Feng Li¹, Chaoping Chen, Bridget A Puffer, Ronald C Montelaro

Affiliations

PMID: 11799151
PMCID: PMC135910
DOI: 10.1128/jvi.76.4.1569-1577.2002

Functional replacement and positional dependence of homologous and heterologous L domains in equine infectious anemia virus replication

Feng Li et al. J Virol. 2002 Feb.

. 2002 Feb;76(4):1569-77.

doi: 10.1128/jvi.76.4.1569-1577.2002.

Authors

Feng Li¹, Chaoping Chen, Bridget A Puffer, Ronald C Montelaro

Affiliation

¹ Department of Molecular Genetics and Biochemistry, University of Pittsburgh School of Medicine, Pittsburgh, Pennsylvania 15261, USA.

PMID: 11799151
PMCID: PMC135910
DOI: 10.1128/jvi.76.4.1569-1577.2002

Abstract

We have previously demonstrated by Gag polyprotein budding assays that the Gag p9 protein of equine infectious anemia virus (EIAV) utilizes a unique YPDL motif as a late assembly domain (L domain) to facilitate release of the budding virus particle from the host cell plasma membrane (B. A. Puffer, L. J. Parent, J. W. Wills, and R. C. Montelaro, J. Virol. 71:6541-6546, 1997).

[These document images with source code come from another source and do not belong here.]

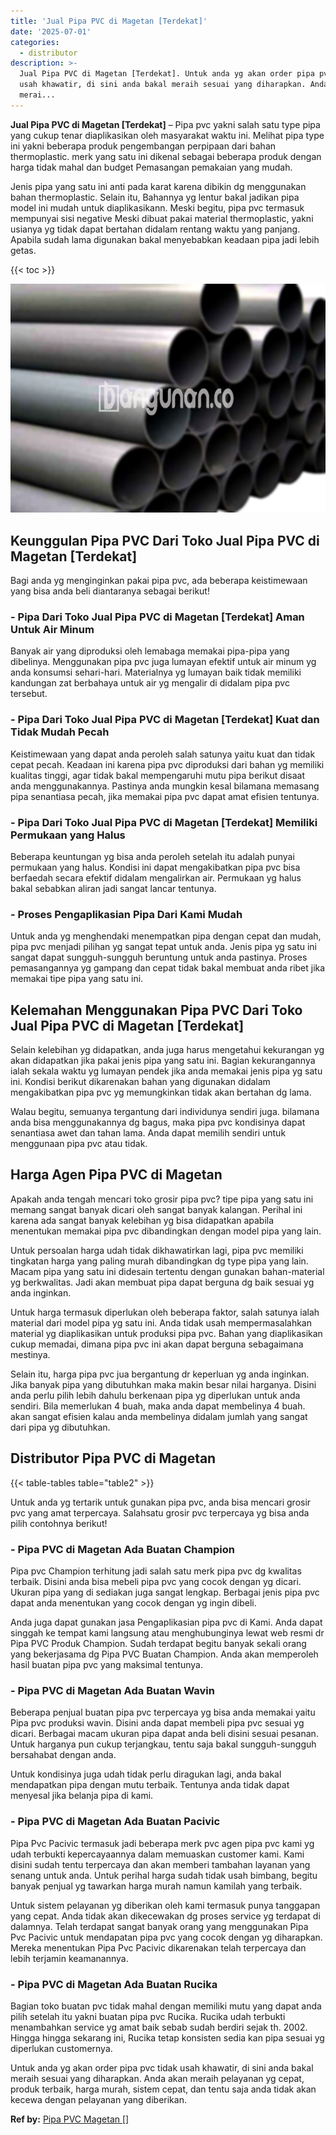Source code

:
 ```yaml
---
title: 'Jual Pipa PVC di Magetan [Terdekat]'
date: '2025-07-01'
categories:
  - distributor
description: >-
  Jual Pipa PVC di Magetan [Terdekat]. Untuk anda yg akan order pipa pvc tidak
  usah khawatir, di sini anda bakal meraih sesuai yang diharapkan. Anda akan
  merai...
---
```


**Jual Pipa PVC di Magetan \[Terdekat\]** – Pipa pvc yakni salah satu type pipa yang cukup tenar diaplikasikan oleh masyarakat waktu ini. Melihat pipa type ini yakni beberapa produk pengembangan perpipaan dari bahan thermoplastic. merk yang satu ini dikenal sebagai beberapa produk dengan harga tidak mahal dan budget Pemasangan pemakaian yang mudah.

Jenis pipa yang satu ini anti pada karat karena dibikin dg menggunakan bahan thermoplastic. Selain itu, Bahannya yg lentur bakal jadikan pipa model ini mudah untuk diaplikasikann. Meski begitu, pipa pvc termasuk mempunyai sisi negative Meski dibuat pakai material thermoplastic, yakni usianya yg tidak dapat bertahan didalam rentang waktu yang panjang. Apabila sudah lama digunakan bakal menyebabkan keadaan pipa jadi lebih getas.

{{< toc >}}

![Jual Pipa PVC di Magetan [Terdekat]](/images/jaul-pipa-pvc-39.png)

## Keunggulan Pipa PVC Dari Toko Jual Pipa PVC di Magetan \[Terdekat\]

Bagi anda yg menginginkan pakai pipa pvc, ada beberapa keistimewaan yang bisa anda beli diantaranya sebagai berikut!

### \- Pipa Dari Toko Jual Pipa PVC di Magetan \[Terdekat\] Aman Untuk Air Minum

Banyak air yang diproduksi oleh lemabaga memakai pipa-pipa yang dibelinya. Menggunakan pipa pvc juga lumayan efektif untuk air minum yg anda konsumsi sehari-hari. Materialnya yg lumayan baik tidak memiliki kandungan zat berbahaya untuk air yg mengalir di didalam pipa pvc tersebut.

### \- Pipa Dari Toko Jual Pipa PVC di Magetan \[Terdekat\] Kuat dan Tidak Mudah Pecah

Keistimewaan yang dapat anda peroleh salah satunya yaitu kuat dan tidak cepat pecah. Keadaan ini karena pipa pvc diproduksi dari bahan yg memiliki kualitas tinggi, agar tidak bakal mempengaruhi mutu pipa berikut disaat anda menggunakannya. Pastinya anda mungkin kesal bilamana memasang pipa senantiasa pecah, jika memakai pipa pvc dapat amat efisien tentunya.

### \- Pipa Dari Toko Jual Pipa PVC di Magetan \[Terdekat\] Memiliki Permukaan yang Halus

Beberapa keuntungan yg bisa anda peroleh setelah itu adalah punyai permukaan yang halus. Kondisi ini dapat mengakibatkan pipa pvc bisa berfaedah secara efektif didalam mengalirkan air. Permukaan yg halus bakal sebabkan aliran jadi sangat lancar tentunya.

### \- Proses Pengaplikasian Pipa Dari Kami Mudah

Untuk anda yg menghendaki menempatkan pipa dengan cepat dan mudah, pipa pvc menjadi pilihan yg sangat tepat untuk anda. Jenis pipa yg satu ini sangat dapat sungguh-sungguh beruntung untuk anda pastinya. Proses pemasangannya yg gampang dan cepat tidak bakal membuat anda ribet jika memakai tipe pipa yang satu ini.

## Kelemahan Menggunakan Pipa PVC Dari Toko Jual Pipa PVC di Magetan \[Terdekat\]

Selain kelebihan yg didapatkan, anda juga harus mengetahui kekurangan yg akan didapatkan jika pakai jenis pipa yang satu ini. Bagian kekurangannya ialah sekala waktu yg lumayan pendek jika anda memakai jenis pipa yg satu ini. Kondisi berikut dikarenakan bahan yang digunakan didalam mengakibatkan pipa pvc yg memungkinkan tidak akan bertahan dg lama.

Walau begitu, semuanya tergantung dari individunya sendiri juga. bilamana anda bisa menggunakannya dg bagus, maka pipa pvc kondisinya dapat senantiasa awet dan tahan lama. Anda dapat memilih sendiri untuk menggunaan pipa pvc atau tidak.

## Harga Agen Pipa PVC di Magetan

Apakah anda tengah mencari toko grosir pipa pvc? tipe pipa yang satu ini memang sangat banyak dicari oleh sangat banyak kalangan. Perihal ini karena ada sangat banyak kelebihan yg bisa didapatkan apabila menentukan memakai pipa pvc dibandingkan dengan model pipa yang lain.

Untuk persoalan harga udah tidak dikhawatirkan lagi, pipa pvc memiliki tingkatan harga yang paling murah dibandingkan dg type pipa yang lain. Macam pipa yang satu ini didesain tertentu dengan gunakan bahan-material yg berkwalitas. Jadi akan membuat pipa dapat berguna dg baik sesuai yg anda inginkan.

Untuk harga termasuk diperlukan oleh beberapa faktor, salah satunya ialah material dari model pipa yg satu ini. Anda tidak usah mempermasalahkan material yg diaplikasikan untuk produksi pipa pvc. Bahan yang diaplikasikan cukup memadai, dimana pipa pvc ini akan dapat berguna sebagaimana mestinya.

Selain itu, harga pipa pvc jua bergantung dr keperluan yg anda inginkan. Jika banyak pipa yang dibutuhkan maka makin besar nilai harganya. Disini anda perlu pilih lebih dahulu berkenaan pipa yg diperlukan untuk anda sendiri. Bila memerlukan 4 buah, maka anda dapat membelinya 4 buah. akan sangat efisien kalau anda membelinya didalam jumlah yang sangat dari pipa yg dibutuhkan.

## Distributor Pipa PVC di Magetan

{{< table-tables table="table2" >}}

Untuk anda yg tertarik untuk gunakan pipa pvc, anda bisa mencari grosir pvc yang amat terpercaya. Salahsatu grosir pvc terpercaya yg bisa anda pilih contohnya berikut!

### \- Pipa PVC di Magetan Ada Buatan Champion

Pipa pvc Champion terhitung jadi salah satu merk pipa pvc dg kwalitas terbaik. Disini anda bisa mebeli pipa pvc yang cocok dengan yg dicari. Ukuran pipa yang di sediakan juga sangat lengkap. Berbagai jenis pipa pvc dapat anda menentukan yang cocok dengan yg ingin dibeli.

Anda juga dapat gunakan jasa Pengaplikasian pipa pvc di Kami. Anda dapat singgah ke tempat kami langsung atau menghubunginya lewat web resmi dr Pipa PVC Produk Champion. Sudah terdapat begitu banyak sekali orang yang bekerjasama dg Pipa PVC Buatan Champion. Anda akan memperoleh hasil buatan pipa pvc yang maksimal tentunya.

### \- Pipa PVC di Magetan Ada Buatan Wavin

Beberapa penjual buatan pipa pvc terpercaya yg bisa anda memakai yaitu Pipa pvc produksi wavin. Disini anda dapat membeli pipa pvc sesuai yg dicari. Berbagai macam ukuran pipa dapat anda beli disini sesuai pesanan. Untuk harganya pun cukup terjangkau, tentu saja bakal sungguh-sungguh bersahabat dengan anda.

Untuk kondisinya juga udah tidak perlu diragukan lagi, anda bakal mendapatkan pipa dengan mutu terbaik. Tentunya anda tidak dapat menyesal jika belanja pipa di kami.

### \- Pipa PVC di Magetan Ada Buatan Pacivic

Pipa Pvc Pacivic termasuk jadi beberapa merk pvc agen pipa pvc kami yg udah terbukti kepercayaannya dalam memuaskan customer kami. Kami disini sudah tentu terpercaya dan akan memberi tambahan layanan yang senang untuk anda. Untuk perihal harga sudah tidak usah bimbang, begitu banyak penjual yg tawarkan harga murah namun kamilah yang terbaik.

Untuk sistem pelayanan yg diberikan oleh kami termasuk punya tanggapan yang cepat. Anda tidak akan dikecewakan dg proses service yg terdapat di dalamnya. Telah terdapat sangat banyak orang yang menggunakan Pipa Pvc Pacivic untuk mendapatan pipa pvc yang cocok dengan yg diharapkan. Mereka menentukan Pipa Pvc Pacivic dikarenakan telah terpercaya dan lebih terjamin keamanannya.

### \- Pipa PVC di Magetan Ada Buatan Rucika

Bagian toko buatan pvc tidak mahal dengan memiliki mutu yang dapat anda pilih setelah itu yakni buatan pipa pvc Rucika. Rucika udah terbukti menambahkan service yg amat baik sebab sudah berdiri sejak th. 2002. Hingga hingga sekarang ini, Rucika tetap konsisten sedia kan pipa sesuai yg diperlukan customernya.

Untuk anda yg akan order pipa pvc tidak usah khawatir, di sini anda bakal meraih sesuai yang diharapkan. Anda akan meraih pelayanan yg cepat, produk terbaik, harga murah, sistem cepat, dan tentu saja anda tidak akan kecewa dengan pelayanan yang diberikan.

**Ref by:** [Pipa PVC Magetan []](https://id.wikipedia.org/wiki/Pipa)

To characterize in more detail the role of the YPDL L domain in the EIAV life cycle, we have examined the replication properties of a series of EIAV proviral mutants in which the parental YPDL L domain was replaced by a human immunodeficiency virus type 1 (HIV-1) PTAP or Rous sarcoma virus (RSV) PPPY L domain in the p9 protein or by proviruses in which the parental YPDL or HIV-1 PTAP L domain was inserted in the viral matrix protein. The replication properties of these L-domain variants were examined with respect to Gag protein expression and processing, virus particle production, and virus infectivity. The data from these experiments indicate that (i) the YPDL L domain of p9 is required for replication competence (assembly and infectivity) in equine cell cultures, including the natural target equine macrophages; (ii) all of the functions of the YPDL L domain in the EIAV life cycle can be replaced by replacement of the parental YPDL sequence in p9 with the PTAP L-domain segment of HIV-1 p6 or the PPPY L domain of RSV p2b; and (iii) the assembly, but not infectivity, functions of the EIAV proviral YPDL substitution mutants can be partially rescued by inclusions of YPDL and PTAP L-domain sequences in the C-terminal region of the EIAV MA protein. Taken together, these data demonstrate that the EIAV YPDL L domain mediates distinct functions in viral budding and infectivity and that the HIV-1 PTAP and RSV PPPY L domains can effectively facilitate these dual replication functions in the context of the p9 protein. In light of the fact that YPDL, PTAP, and PPPY domains evidently have distinct characteristic binding specificities, these observations may indicate different portals into common cellular processes that mediate EIAV budding and infectivity, respectively.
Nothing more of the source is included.